I hope you are correct. Nothing I can do about it but take care of my car which I always do anyways. My main disappointment with GM is they are not covering this complicated system under warranty long enough, that just seems wrong.


----------



## boraz (Aug 29, 2013)

Tomko said:


> We've all seen how GM has been changing part numbers for sensors and other components of our emissions package. So I think that stands as evidence that they are working to address some of the issues that have been cropping up for some owners. Plus at least some members received an advance recall notice indicating that emissions parts and software are in development.
> 
> What I'm concluding on that is that we've not been abandoned by GM and hopefully the quirks of the emissions package will be smoothed out.


parts numbers changed for fuel filters and oil as well

maybe for internal reasons vs updating actual parts?


----------



## money_man (Feb 25, 2014)

I received the recall notice of a software update and nox sensor 1 replacement. Nothing has come of it yet.

That was a year ago


----------



## Tomko (Jun 1, 2013)

IndyDiesel said:


> I hope you are correct. Nothing I can do about it but take care of my car which I always do anyways. My main disappointment with GM is they are not covering this complicated system under warranty long enough, that just seems wrong.


We've had that discussion before. 

GM offered all of us an extended warranty (GMPP) for purchase. Some declined, not wishing to buy the extended warranty but are now paying for emissions repairs. Others accepted and bought the extended warranty but have been covered for these repairs. Either way the cost to owners has probably balanced out. It's just a matter of individual risk management and pay me now or pay me later. 

IIRC your position has been that GM should warranty these emissions parts and labor free of all charge, as we have been more or less beta testing. Maybe once the recall has been implemented they will indeed do that and reimburse owners for specific repairs.


----------



## Tomko (Jun 1, 2013)

money_man said:


> I received the recall notice of a software update and nox sensor 1 replacement.

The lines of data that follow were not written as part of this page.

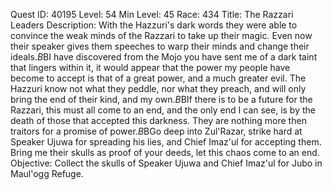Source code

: Quest ID: 40195
Level: 54
Min Level: 45
Race: 434
Title: The Razzari Leaders
Description:  With the Hazzuri's dark words they were able to convince the weak minds of the Razzari to take up their magic. Even now their speaker gives them speeches to warp their minds and change their ideals.$B$BI have discovered from the Mojo you have sent me of a dark taint that lingers within it, it would appear that the power my people have become to accept is that of a great power, and a much greater evil. The Hazzuri know not what they peddle, nor what they preach, and will only bring the end of their kind, and my own.$B$BIf there is to be a future for the Razzari, this must all come to an end, and the only end I can see, is by the death of those that accepted this darkness. They are nothing more then traitors for a promise of power.$B$BGo deep into Zul'Razar, strike hard at Speaker Ujuwa for spreading his lies, and Chief Imaz'ul for accepting them. Bring me their skulls as proof of your deeds, let this chaos come to an end.
Objective: Collect the skulls of Speaker Ujuwa and Chief Imaz'ul for Jubo in Maul'ogg Refuge.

Nothing has come of it yet.
> 
> That was a year ago


Really: a year ago? Like August 2015???

I received my recall letter on January 23, 2016. Seven months ago. 

http://www.cruzetalk.com/forum/64-gen1-diesel-general-discussion/152345-emission-recall.html


----------



## MP81 (Jul 20, 2015)

Tomko said:


> We've all seen how GM has been changing part numbers for sensors and other components of our emissions package. So I think that stands as evidence that they are working to address some of the issues that have been cropping up for some owners. Plus at least some members received an advance recall notice indicating that emissions parts and software are in development.
> 
> What I'm concluding on that is that we've not been abandoned by GM and hopefully the quirks of the emissions package will be smoothed out.


Yes, it's constant progress. Working as an engineer at an auto manufacturer myself, we're always changing things after production starts. Generally for the better.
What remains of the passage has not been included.